* **PROBLEM REQUIREMENTS**:
In the listing below, find each line that holds the string "工厂模式" and copy it.

>>>

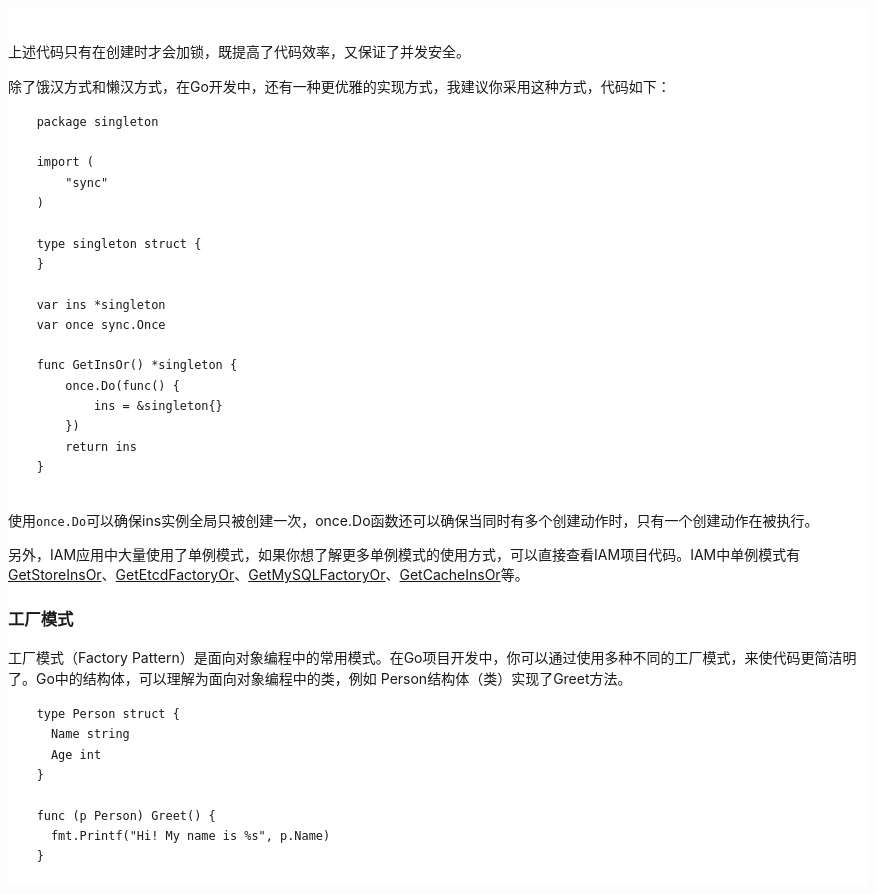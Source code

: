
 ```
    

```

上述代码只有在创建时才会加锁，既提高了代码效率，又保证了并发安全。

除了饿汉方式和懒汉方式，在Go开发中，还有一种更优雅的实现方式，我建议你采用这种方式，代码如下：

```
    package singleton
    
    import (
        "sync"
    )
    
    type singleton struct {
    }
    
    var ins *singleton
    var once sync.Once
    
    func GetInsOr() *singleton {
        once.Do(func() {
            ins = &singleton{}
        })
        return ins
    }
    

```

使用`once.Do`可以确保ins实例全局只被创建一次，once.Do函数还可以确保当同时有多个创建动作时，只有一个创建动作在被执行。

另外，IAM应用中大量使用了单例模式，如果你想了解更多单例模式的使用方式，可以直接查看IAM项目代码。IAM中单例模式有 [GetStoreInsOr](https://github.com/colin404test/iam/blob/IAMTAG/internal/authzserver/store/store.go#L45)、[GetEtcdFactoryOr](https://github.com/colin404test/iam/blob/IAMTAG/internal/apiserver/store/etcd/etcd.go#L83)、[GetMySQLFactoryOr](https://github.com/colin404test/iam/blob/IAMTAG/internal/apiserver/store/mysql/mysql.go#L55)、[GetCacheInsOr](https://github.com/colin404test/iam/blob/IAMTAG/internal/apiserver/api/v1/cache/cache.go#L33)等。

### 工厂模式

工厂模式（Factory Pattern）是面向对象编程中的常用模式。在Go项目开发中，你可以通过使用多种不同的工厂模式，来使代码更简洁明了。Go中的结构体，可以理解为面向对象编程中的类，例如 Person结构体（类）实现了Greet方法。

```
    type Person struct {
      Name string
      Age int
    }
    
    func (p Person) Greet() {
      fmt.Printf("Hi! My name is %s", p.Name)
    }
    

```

<<<
>>>

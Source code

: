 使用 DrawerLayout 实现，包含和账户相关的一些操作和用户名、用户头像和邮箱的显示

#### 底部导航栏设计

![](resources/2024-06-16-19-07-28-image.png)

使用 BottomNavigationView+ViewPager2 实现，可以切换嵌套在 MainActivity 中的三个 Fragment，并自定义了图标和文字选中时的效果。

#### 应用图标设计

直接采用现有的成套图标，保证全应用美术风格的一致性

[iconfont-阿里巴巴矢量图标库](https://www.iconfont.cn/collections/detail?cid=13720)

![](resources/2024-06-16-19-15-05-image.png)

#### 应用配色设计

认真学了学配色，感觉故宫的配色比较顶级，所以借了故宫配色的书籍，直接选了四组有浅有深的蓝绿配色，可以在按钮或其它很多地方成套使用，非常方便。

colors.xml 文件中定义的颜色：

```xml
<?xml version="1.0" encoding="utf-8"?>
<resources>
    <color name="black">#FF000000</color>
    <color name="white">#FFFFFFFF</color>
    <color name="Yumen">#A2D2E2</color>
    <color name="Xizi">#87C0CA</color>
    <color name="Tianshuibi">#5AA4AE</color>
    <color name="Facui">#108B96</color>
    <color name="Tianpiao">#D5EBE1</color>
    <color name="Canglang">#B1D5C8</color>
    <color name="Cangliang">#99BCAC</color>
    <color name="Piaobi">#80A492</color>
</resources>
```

<<<
>>>

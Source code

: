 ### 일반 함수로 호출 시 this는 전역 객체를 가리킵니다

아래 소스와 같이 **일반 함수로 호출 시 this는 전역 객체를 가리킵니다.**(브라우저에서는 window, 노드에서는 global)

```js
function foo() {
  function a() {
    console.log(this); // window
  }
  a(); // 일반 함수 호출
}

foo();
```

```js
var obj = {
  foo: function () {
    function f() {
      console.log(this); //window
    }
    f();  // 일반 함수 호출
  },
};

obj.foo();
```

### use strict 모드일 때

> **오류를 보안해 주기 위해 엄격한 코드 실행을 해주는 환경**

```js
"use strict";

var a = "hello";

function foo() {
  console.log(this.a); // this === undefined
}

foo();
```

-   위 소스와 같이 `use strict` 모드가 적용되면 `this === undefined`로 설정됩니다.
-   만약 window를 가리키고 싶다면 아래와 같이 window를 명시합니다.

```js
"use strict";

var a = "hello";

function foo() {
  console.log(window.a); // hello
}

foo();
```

<<<

* **OUTPUT FOR THIS TASK**:
### 工厂模式
工厂模式（Factory Pattern）是面向对象编程中的常用模式。在Go项目开发中，你可以通过使用多种不同的工厂模式，来使代码更简洁明了。Go中的结构体，可以理解为面向对象编程中的类，例如 Person结构体（类）实现了Greet方法。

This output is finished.